■ Task directions: Your task is to retype, word for word, the lines from the start of the data through the line holding "The foregoing discussion". Do not include the pictures.

Data provided: Begin

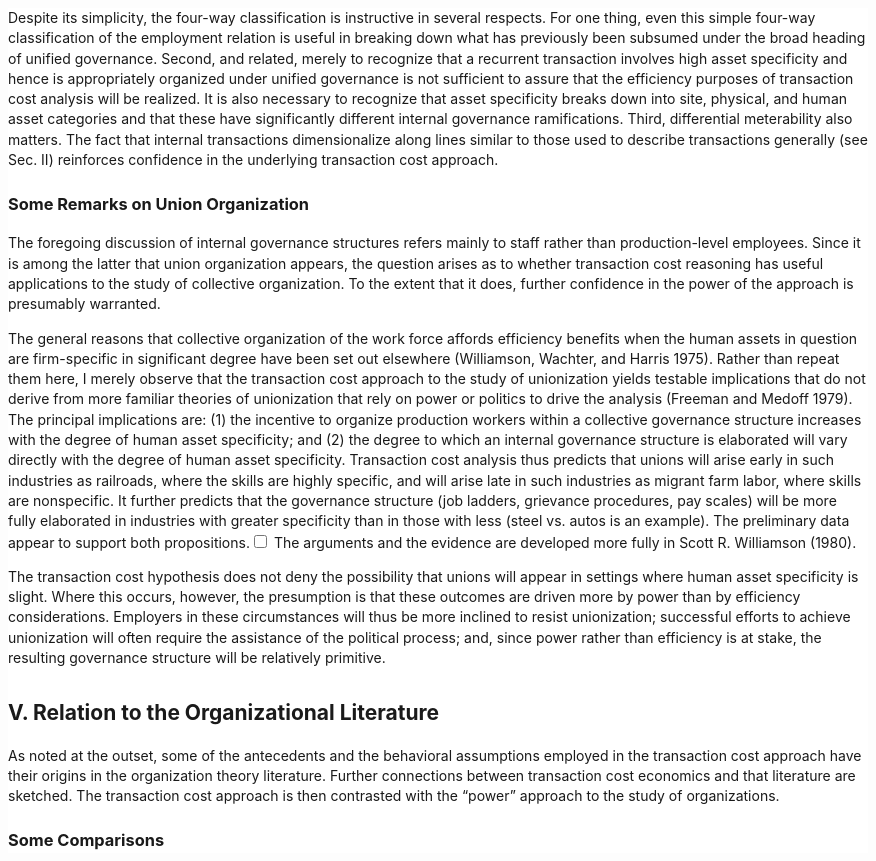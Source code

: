 Despite its simplicity, the four-way classification is instructive in several respects. For one thing, even this simple four-way classification of the employment relation is useful in breaking down what has previously been subsumed under the broad heading of unified governance. Second, and related, merely to recognize that a recurrent transaction involves high asset specificity and hence is appropriately organized under unified governance is not sufficient to assure that the efficiency purposes of transaction cost analysis will be realized. It is also necessary to recognize that asset specificity breaks down into site, physical, and human asset categories and that these have significantly different internal governance ramifications. Third, differential meterability also matters. The fact that internal transactions dimensionalize along lines similar to those used to describe transactions generally (see Sec. II) reinforces confidence in the underlying transaction cost approach.

### Some Remarks on Union Organization

The foregoing discussion of internal governance structures refers mainly to staff rather than production-level employees. Since it is among the latter that union organization appears, the question arises as to whether transaction cost reasoning has useful applications to the study of collective organization. To the extent that it does, further confidence in the power of the approach is presumably warranted.

The general reasons that collective organization of the work force affords efficiency benefits when the human assets in question are firm-specific in significant degree have been set out elsewhere (Williamson, Wachter, and Harris 1975). Rather than repeat them here, I merely observe that the transaction cost approach to the study of unionization yields testable implications that do not derive from more familiar theories of unionization that rely on power or politics to drive the analysis (Freeman and Medoff 1979). The principal implications are: (1) the incentive to organize production workers within a collective governance structure increases with the degree of human asset specificity; and (2) the degree to which an internal governance structure is elaborated will vary directly with the degree of human asset specificity. Transaction cost analysis thus predicts that unions will arise early in such industries as railroads, where the skills are highly specific, and will arise late in such industries as migrant farm labor, where skills are nonspecific. It further predicts that the governance structure (job ladders, grievance procedures, pay scales) will be more fully elaborated in industries with greater specificity than in those with less (steel vs. autos is an example). The preliminary data appear to support both propositions.<label for="sn-28" class="margin-toggle sidenote-number"></label><input type="checkbox" id="sn-28" class="margin-toggle"/>
<span class="sidenote">
The arguments and the evidence are developed more fully in Scott R. Williamson (1980).</span>

The transaction cost hypothesis does not deny the possibility that unions will appear in settings where human asset specificity is slight. Where this occurs, however, the presumption is that these outcomes are driven more by power than by efficiency considerations. Employers in these circumstances will thus be more inclined to resist unionization; successful efforts to achieve unionization will often require the assistance of the political process; and, since power rather than efficiency is at stake, the resulting governance structure will be relatively primitive.

## V. Relation to the Organizational Literature

As noted at the outset, some of the antecedents and the behavioral assumptions employed in the transaction cost approach have their origins in the organization theory literature. Further connections between transaction cost economics and that literature are sketched. The transaction cost approach is then contrasted with the “power” approach to the study of organizations.

### Some Comparisons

Data provided: End

■ Task answer:
Source code

: Despite its simplicity, the four-way classification is instructive in several respects. For one thing, even this simple four-way classification of the employment relation is useful in breaking down what has previously been subsumed under the broad heading of unified governance. Second, and related, merely to recognize that a recurrent transaction involves high asset specificity and hence is appropriately organized under unified governance is not sufficient to assure that the efficiency purposes of transaction cost analysis will be realized. It is also necessary to recognize that asset specificity breaks down into site, physical, and human asset categories and that these have significantly different internal governance ramifications. Third, differential meterability also matters. The fact that internal transactions dimensionalize along lines similar to those used to describe transactions generally (see Sec. II) reinforces confidence in the underlying transaction cost approach.

### Some Remarks on Union Organization

The foregoing discussion of internal governance structures refers mainly to staff rather than production-level employees. Since it is among the latter that union organization appears, the question arises as to whether transaction cost reasoning has useful applications to the study of collective organization. To the extent that it does, further confidence in the power of the approach is presumably warranted.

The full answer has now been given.